It was Saturday night at the Golden Beam Hotel in Kumasi – the Ashanti Regional capital and the Ghanaian football fraternity gathered together at the fundraising dinner dance for the JAK Cup.
Club owners, football administrators, corporate Ghana and some invited core of the media were all present to offer support to President Kufuor’s Foundation who had targeted raising GHS80 million to help in various areas of development of society.
FIFA rules bars any member of the body to accept or give a gift worth more than $50.
While organisers and genuinely concerned industry players within and outside sought to contribute their quota towards helping the course of the foundation, there were also those who shielded their real intentions and subconsciousness with smiles and determination to create a good image among the masses through adherence to populist strategies.
Wilfried Osei Kwaku, known in Ghanaian football circles as Palmer, made donations worth thousands of dollars to both Asante Kotoko and AshantiGold in the build up to their controversial 1-1 drawn game in the JAK Cup on Sunday and crowned it at the Fundraising Dinner Dance with a pledge to donate GHS20,000 ($4,098.36) to support the efforts of the foundation.
While the Tema Youth President and Sporting Director was busily stealing the show at the event in what was a flex of his financial muscles his competitor Kurt Okraku was also not out of the scene. Okraku, who is the boss at Ghana Premier League side Dreams FC and member of the Ghana Football Association had earlier announced in a statement that he had purchased 3000 tickets which was estimated to be worth GHS30,000 an equivalent of $6,147.54 to also support the foundation. In what has been described as glory-seeking move, Okraku posted on Facebook that he felt proud that he was able to support the foundation with his contribution.
Bookmakers within the football industry have described the jostling and splashing of cash by the two administrators as an obvious vote buying and trying to posit the Ghana FA Presidency for the highest bidder, something FIFA doesn’t encourage and has spelt out punishment for officials who disrespect these rules.
The JAK Cup donations and pledges are just not it. Last October Osei Kwaku donated GHS10,000 ($2,049.18) to colts clubs in the Ashanti region in a gesture to somehow win the support of football electorates in the region with many online portals reporting the story.

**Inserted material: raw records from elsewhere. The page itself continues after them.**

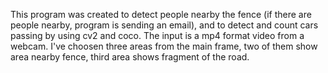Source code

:  This program was created to detect people nearby the fence (if there are people nearby, program is sending an email), and to detect and count cars passing by using cv2 and coco.
The input is a mp4 format video from a webcam. I've choosen three areas from the main frame, two of them show area nearby fence, third area shows fragment of the road. 
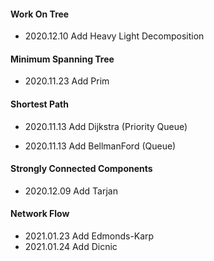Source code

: #### Work On Tree

- 2020.12.10 Add Heavy Light Decomposition

#### Minimum Spanning Tree

- 2020.11.23 Add Prim

#### Shortest Path

- 2020.11.13 Add Dijkstra (Priority Queue)

- 2020.11.13 Add BellmanFord (Queue)

#### Strongly Connected Components

- 2020.12.09 Add Tarjan

#### Network Flow

- 2021.01.23 Add Edmonds-Karp
- 2021.01.24 Add Dicnic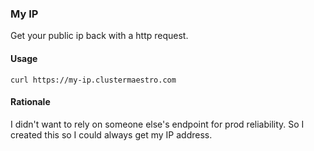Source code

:### My IP

Get your public ip back with a http request.

#### Usage

`curl https://my-ip.clustermaestro.com`

#### Rationale

I didn't want to rely on someone else's endpoint for prod reliability. So I created this so I could always get my IP address.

Many within the industry have pointed out that Okraku and Osei Kwaku are not known donors within the football circles and are only doing so elections purposes.
While that still remains an assumption FIFA rules and regulations clearly forbid such acts by the two officials who are seeking to lead the Ghana FA.

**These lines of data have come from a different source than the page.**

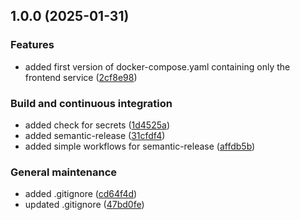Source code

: ## 1.0.0 (2025-01-31)

### Features

* added first version of docker-compose.yaml containing only the frontend service ([2cf8e98](https://github.com/mini-roostico/bootstrap/commit/2cf8e98318b04f8f907f467ebab580cf3c7e2c7e))

### Build and continuous integration

* added check for secrets ([1d4525a](https://github.com/mini-roostico/bootstrap/commit/1d4525a661f4491d51e296f3fcd1996878a93499))
* added semantic-release ([31cfdf4](https://github.com/mini-roostico/bootstrap/commit/31cfdf48a7dc73b6d4eb187dd06bb4dd826ba675))
* added simple workflows for semantic-release ([affdb5b](https://github.com/mini-roostico/bootstrap/commit/affdb5b2f810f078fbbb64cfbd935473271df2b3))

### General maintenance

* added .gitignore ([cd64f4d](https://github.com/mini-roostico/bootstrap/commit/cd64f4db1211b90ca3c65c6f5b78a9df403cf2ae))
* updated .gitignore ([47bd0fe](https://github.com/mini-roostico/bootstrap/commit/47bd0fe290109429ebd50240ca5f0ed674a18140))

Relevant FIFA Rules and Regulations in the FIFA Code of Ethics (2018) spell out various sanctions for officials who violate the rules.

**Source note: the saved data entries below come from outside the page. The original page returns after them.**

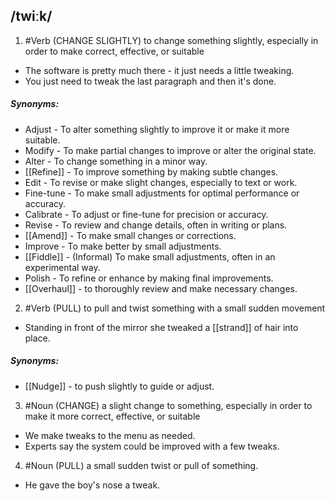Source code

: ## /twiːk/ 
1. #Verb 
(CHANGE SLIGHTLY)
to change something slightly, especially in order to make correct, effective, or suitable

- The software is pretty much there - it just needs a little tweaking.
- You just need to tweak the last paragraph and then it's done.

##### Synonyms:
- Adjust - To alter something slightly to improve it or make it more suitable.
- Modify - To make partial changes to improve or alter the original state.
- Alter - To change something in a minor way.
- [[Refine]] - To improve something by making subtle changes.
- Edit - To revise or make slight changes, especially to text or work.
- Fine-tune - To make small adjustments for optimal performance or accuracy.
- Calibrate - To adjust or fine-tune for precision or accuracy.
- Revise - To review and change details, often in writing or plans.
- [[Amend]] - To make small changes or corrections.
- Improve - To make better by small adjustments.
- [[Fiddle]] - (Informal) To make small adjustments, often in an experimental way.
- Polish - To refine or enhance by making final improvements.
- [[Overhaul]] - to thoroughly review and make necessary changes.

2. #Verb 
(PULL)
to pull and twist something with a small sudden movement

- Standing in front of the mirror she tweaked a [[strand]] of hair into place.

##### Synonyms:
- [[Nudge]] - to push slightly to guide or adjust.


3. #Noun 
(CHANGE)
a slight change to something, especially in order to make it more correct, effective, or suitable

- We make tweaks to the menu as needed.
- Experts say the system could be improved with a few tweaks.

4. #Noun 
(PULL)
a small sudden twist or pull of something.

- He gave the boy's nose a tweak.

“any board member (including the members of the Council), committee member, referee, assistant referee, coach, trainer or any other person responsible for technical, medical or administrative matters in FIFA, a confederation, a member association, a league or a club as well as all other persons obliged to comply with the FIFA Statutes (except players and intermediaries).”
Requirements of Article 17 further states; “Persons bound by this Code who become aware of any infringements of this Code shall inform, in writing, the secretariat and/or chairperson of the investigatory chamber of the Ethics Committee directly.”
Also Article 17 of the FIFA Code of Ethics provides; “Failure to report such infringements shall be sanctioned with an appropriate fine of at least CHF 10,000 as well as a ban on taking part in any football-related activity for a maximum of two years.”
With the FIFA Article 17 it means that both Kurt Okraku and Wilfried Osei Kwaku would have question to answer from the FIFA Ethics Committee before they even put themselves up for any position of elections.